Chapter 12
Creation of a Missouri Valley Authority and its operation would constitute the greatest peacetime public undertaking in American history, both by virtue of the diversity of its functions and the size of its expenditure.
—Joseph Kinsey Howard
A GREAT and embracing western issue is MVA. The pressures involved are the same as those noted above in discussion of the Columbia Valley Authority, but on an enormously broader scale; the end in view is constitution of an authority for the berserk Missouri, America’s longest river, much like the one operating now in the valley of the Tennessee. In a sentence, the story of MVA is that of an attempt to yoke one of the great rivers of the world and put it to man’s use on a regional basis—“to make the Missouri blue again,” as I heard it put. The issue, again in a sentence, simmers down to the question of who and what should own a river, if not the people as a whole.

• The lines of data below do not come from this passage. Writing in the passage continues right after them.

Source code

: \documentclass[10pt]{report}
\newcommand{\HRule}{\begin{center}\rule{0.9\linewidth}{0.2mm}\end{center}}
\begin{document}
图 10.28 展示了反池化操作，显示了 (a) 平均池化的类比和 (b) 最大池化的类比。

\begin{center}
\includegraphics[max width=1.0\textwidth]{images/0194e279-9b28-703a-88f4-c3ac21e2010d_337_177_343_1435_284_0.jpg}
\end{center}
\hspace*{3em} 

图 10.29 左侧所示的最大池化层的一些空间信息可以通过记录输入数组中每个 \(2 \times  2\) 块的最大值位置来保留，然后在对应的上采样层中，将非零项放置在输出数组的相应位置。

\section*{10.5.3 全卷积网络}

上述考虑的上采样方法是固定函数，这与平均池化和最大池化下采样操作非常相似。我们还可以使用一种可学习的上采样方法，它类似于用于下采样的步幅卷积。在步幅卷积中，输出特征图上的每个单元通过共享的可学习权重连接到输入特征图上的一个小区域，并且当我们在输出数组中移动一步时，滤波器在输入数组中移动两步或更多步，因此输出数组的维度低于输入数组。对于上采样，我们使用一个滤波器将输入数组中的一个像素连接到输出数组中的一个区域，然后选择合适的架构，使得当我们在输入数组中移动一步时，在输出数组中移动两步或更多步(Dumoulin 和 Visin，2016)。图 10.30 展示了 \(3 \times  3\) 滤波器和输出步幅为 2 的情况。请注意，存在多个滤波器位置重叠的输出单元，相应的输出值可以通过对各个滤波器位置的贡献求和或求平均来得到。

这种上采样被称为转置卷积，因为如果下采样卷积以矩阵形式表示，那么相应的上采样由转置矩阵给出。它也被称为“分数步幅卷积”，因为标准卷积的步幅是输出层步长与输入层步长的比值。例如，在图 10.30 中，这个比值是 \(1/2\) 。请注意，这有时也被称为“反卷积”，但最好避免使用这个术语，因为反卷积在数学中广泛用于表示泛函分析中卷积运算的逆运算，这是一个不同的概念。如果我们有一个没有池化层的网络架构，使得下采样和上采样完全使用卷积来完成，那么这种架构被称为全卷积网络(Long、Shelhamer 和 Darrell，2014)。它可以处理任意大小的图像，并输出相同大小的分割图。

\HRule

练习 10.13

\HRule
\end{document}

I hope this does not sound dull. Certainly the Missouri itself is far from dull. This outlaw hippopotamus, this mud-foaming behemoth of rivers, rises in southwestern Montana and finally meets the Mississippi, near St. Louis, 2,470 miles away. Describing it has provoked some fine and fancy language; it has been called “the hungriest river ever created … eating yellow clay banks and cornfields, eighty acres at a mouthful, winding up its banquet with a truck garden and picking its teeth with the timbers of a big red barn.”1 Feeding it are tributaries almost as truculent as itself, like the Yellowstone, the Big Horn, the Cheyenne, the Platte; the last has been described as “a mile wide, an inch deep, stand it on end and it will reach to heaven, so muddy that the catfish have to come up to sneeze.” The Missouri drains something like 516,000 square miles, or roughly one-sixth of the entire U.S.A.; it carves its variable and refractory way through seven states, and drains ten, with a total population of thirteen million (the population of the basin itself is about 6,800,000); on its banks are three state capitals (Bismarck, Pierre, Jefferson City), to say nothing of towns like Great Falls and Sioux City, and metropolises like Kansas City and Omaha, Nebraska.

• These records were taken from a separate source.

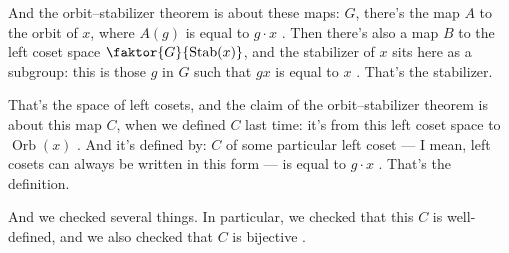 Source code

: \begin{speech}[00:00:58 - 00:02:28]
And the orbit--stabilizer theorem is about these maps: $G$, there's the map $A$ to the orbit of $x$, where $A(g)$ is equal to $g \cdot x$ . Then there's also a map $B$ to the left coset space $\faktor{G}{\operatorname{Stab}(x)}$, and the stabilizer of $x$ sits here as a subgroup: this is those $g$ in $G$ such that $g x$ is equal to $x$ . That's the stabilizer.

That's the space of left cosets, and the claim of the orbit--stabilizer theorem is about this map $C$, when we defined $C$ last time: it's from this left coset space to $\operatorname{Orb}(x)$ . And it's defined by: $C$ of some particular left coset --- I mean, left cosets can always be written in this form --- is equal to $g \cdot x$ . That's the definition.

And we checked several things. In particular, we checked that this $C$ is well-defined, and we also checked that $C$ is bijective .
\end{speech}

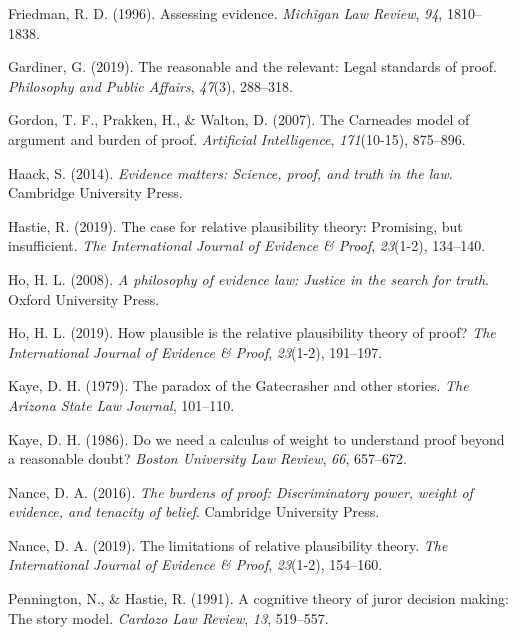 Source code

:\documentclass[]{book}
\begin{document}
\leavevmode\hypertarget{ref-friedman1996}{}%
Friedman, R. D. (1996). Assessing evidence. \emph{Michigan Law Review}, \emph{94}, 1810--1838.

\leavevmode\hypertarget{ref-gardiner2019ppa}{}%
Gardiner, G. (2019). The reasonable and the relevant: Legal standards of proof. \emph{Philosophy and Public Affairs}, \emph{47}(3), 288--318.

\leavevmode\hypertarget{ref-gordon2007}{}%
Gordon, T. F., Prakken, H., \& Walton, D. (2007). The Carneades model of argument and burden of proof. \emph{Artificial Intelligence}, \emph{171}(10-15), 875--896.

\leavevmode\hypertarget{ref-Haack2014-HAAEMS}{}%
Haack, S. (2014). \emph{Evidence matters: Science, proof, and truth in the law}. Cambridge University Press.

\leavevmode\hypertarget{ref-hastie2019CaseRelativePlausibilitya}{}%
Hastie, R. (2019). The case for relative plausibility theory: Promising, but insufficient. \emph{The International Journal of Evidence \& Proof}, \emph{23}(1-2), 134--140.

\leavevmode\hypertarget{ref-ho2008philosophy}{}%
Ho, H. L. (2008). \emph{A philosophy of evidence law: Justice in the search for truth}. Oxford University Press.

\leavevmode\hypertarget{ref-lai2019HowPlausibleRelative}{}%
Ho, H. L. (2019). How plausible is the relative plausibility theory of proof? \emph{The International Journal of Evidence \& Proof}, \emph{23}(1-2), 191--197.

\leavevmode\hypertarget{ref-Kaye79gate}{}%
Kaye, D. H. (1979). The paradox of the Gatecrasher and other stories. \emph{The Arizona State Law Journal}, 101--110.

\leavevmode\hypertarget{ref-Kaye1986Do}{}%
Kaye, D. H. (1986). Do we need a calculus of weight to understand proof beyond a reasonable doubt? \emph{Boston University Law Review}, \emph{66}, 657--672.

\leavevmode\hypertarget{ref-nance2016}{}%
Nance, D. A. (2016). \emph{The burdens of proof: Discriminatory power, weight of evidence, and tenacity of belief}. Cambridge University Press.

\leavevmode\hypertarget{ref-nance2019LimitationsRelativePlausibility}{}%
Nance, D. A. (2019). The limitations of relative plausibility theory. \emph{The International Journal of Evidence \& Proof}, \emph{23}(1-2), 154--160.

\leavevmode\hypertarget{ref-Pennington1991}{}%
Pennington, N., \& Hastie, R. (1991). A cognitive theory of juror decision making: The story model. \emph{Cardozo Law Review}, \emph{13}, 519--557.
\end{document}
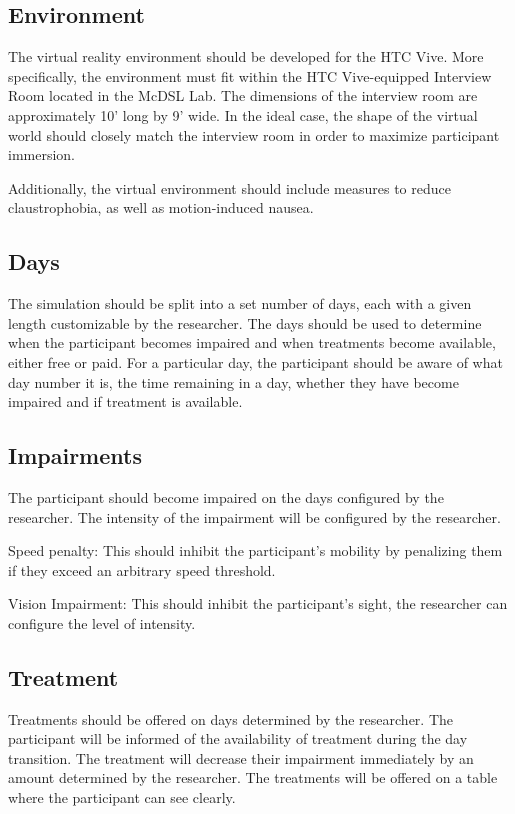 \documentclass{article}
\begin{document}
\subsection{Environment}
The virtual reality environment should be developed for the HTC Vive. More specifically, the environment must fit within the HTC Vive-equipped Interview Room located in the McDSL Lab. The dimensions of the interview room are approximately 10’ long by 9’ wide. In the ideal case, the shape of the virtual world should closely match the interview room in order to maximize participant immersion.

Additionally, the virtual environment should include measures to reduce claustrophobia, as well as motion-induced nausea.

\subsection{Days}
The simulation should be split into a set number of days, each with a given length customizable by the researcher. The days should be used to determine when the participant becomes impaired and when treatments become available, either free or paid. For a particular day, the participant should be aware of what day number it is, the time remaining in a day, whether they have become impaired and if treatment is available.


\subsection{Impairments}
The participant should become impaired on the days configured by the researcher. The intensity of the impairment will be configured by the researcher.

Speed penalty:  This should inhibit the participant's mobility by penalizing them if they exceed an arbitrary speed threshold.

Vision Impairment: This should inhibit the participant’s sight, the researcher can configure the level of intensity.


\subsection{Treatment}
Treatments should be offered on days determined by the researcher. The participant will be informed of the availability of treatment during the day transition. The treatment will decrease their impairment immediately by an amount determined by the researcher. The treatments will be offered on a table where the participant can see clearly. 
\end{document}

What makes the Missouri most notable and frightening is, however, not its size but its voracity. It wanders obstinately all over the place—one remark is that the Missouri River and a woman’s heart are the two most inconstant things in nature—and eats anything. In the three years from 1942 to 1944 it caused flood damage of more than 150 million dollars; the figure is almost impossible to believe, but it carries with it 550 million tons of irreplaceable silt, gravel, sand, and soil annually. Another calculation puts the loss at one ton of soil per acre per year; several million tons of actual farms are washed into the Mississippi every year. What is soil? It is what makes America live—in the shape of grass, grains, milk, meat.2
Efforts to control the Missouri and modify its appetite have gone on for many years—without much success as the foregoing figures would seem to indicate—and the complicated snarl today between the Pick-Sloan plan and the proposal for an MVA is merely the last, up-to-the-minute chapter in an involved history.

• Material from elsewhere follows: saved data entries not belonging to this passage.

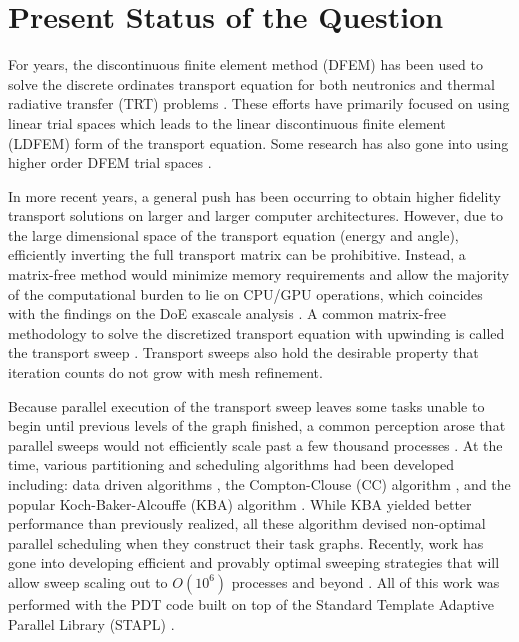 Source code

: \documentclass[11pt]{article}
\begin{document}
\section{Present Status of the Question}
\label{sec::PS}

For years, the discontinuous finite element method (DFEM) has been used to solve the discrete ordinates transport equation for both neutronics and thermal radiative transfer (TRT) problems \cite{hill1975onetran,reed1973triplet,larsen1982finite,larsen1987asymptotic,larsen1989asymptotic,adams2001dfem}. These efforts have primarily focused on using linear trial spaces which leads to the linear discontinuous finite element (LDFEM) form of the transport equation. Some research has also gone into using higher order DFEM trial spaces \cite{walters1986relation,hennart1995generalizedI,hennart1995generalizedII,wang2009convergence,wang2009adaptive,warsa1999p,maginot2013characterization,maginot2015lumping}. 

In more recent years, a general push has been occurring to obtain higher fidelity transport solutions on larger and larger computer architectures. However, due to the large dimensional space of the transport equation (energy and angle), efficiently inverting the full transport matrix can be prohibitive. Instead, a matrix-free method would minimize memory requirements and allow the majority of the computational burden to lie on CPU/GPU operations, which coincides with the findings on the DoE exascale analysis \cite{bergman2008exascale}. A common matrix-free methodology to solve the discretized transport equation with upwinding is called the transport sweep \cite{ref::adams_larsen_iter_methods}. Transport sweeps also hold the desirable property that iteration counts do not grow with mesh refinement.

Because parallel execution of the transport sweep leaves some tasks unable to begin until previous levels of the graph finished, a common perception arose that parallel sweeps would not efficiently scale past a few thousand processes \cite{evans2010denovo,zerr2011solution}. At the time, various partitioning and scheduling algorithms had been developed including: data driven algorithms \cite{dorr1996concurrent,brown1999performing,brown1999performing}, the Compton-Clouse (CC) algorithm \cite{compton2005tiling}, and the popular Koch-Baker-Alcouffe (KBA) algorithm \cite{ref::KBA,baker1998s}. While KBA yielded better performance than previously realized, all these algorithm devised non-optimal parallel scheduling when they construct their task graphs. Recently, work has gone into developing efficient and provably optimal sweeping strategies that will allow sweep scaling out to $O(10^6)$ processes and beyond \cite{ref::eff_sweeps,adams2013provably}. All of this work was performed with the PDT code built on top of the Standard Template Adaptive Parallel Library (STAPL) \cite{buss2010stapl,tanase2011stapl,buss2011stapl,fidel2013stapl}.
\end{document}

A valley authority on a TVA basis would, its advocates claim—even though an MVA would have to be very much larger than TVA—put the Missouri in order on all sorts of counts. Three separate main problems attend a turbulent river as a rule, irrigation at the source, navigation in the middle, flood control at the bottom. As to irrigation an MVA would probably bring under cultivation something like 4,700,000 additional acres, virtually doubling the present irrigated area. As to navigation it would make practicable a deep-water channel; as to floods these would, in theory, be totally eliminated by an over-all plan for controlling the river far enough up. Aside from this—though this is plenty—there are several other factors, for instance power. An MVA would, it is calculated, provide more than ten billion kilowatt hours annually of electric energy, enough to transform the entire region, by bringing in industry and raising living standards. Or take such a comparatively small matter as fertilizer. TVA, working with less than 5 Per cent of the phosphate deposits in the country, has developed a fertilizer industry incalculably useful to American agriculture everywhere. The. West has more than 80 per cent of the nation’s natural phosphate, but no fertilizer industry at all with the exception of one plant. Or consider the matter of recreation. Very little has been done to encourage boating, fishing, and the like on the Missouri reservoirs existing at present; they could easily be made into healthful vacation spots. But far outweighing all this is something else—the fundamental concept of valley development as a whole, that of a single authority located within the region as worked out by TVA. Neither God, nature, the Missouri nor the Tennessee recognizes state frontiers. A river cannot be broken into fragments or harnessed piece by piece. Horizontally, vertically, the problem should be tackled as a unit, the river dealt with as an entity from source to mouth, and from the viewpoint of its future potentialities, through control of erosion, conservation, and building up of natural resources.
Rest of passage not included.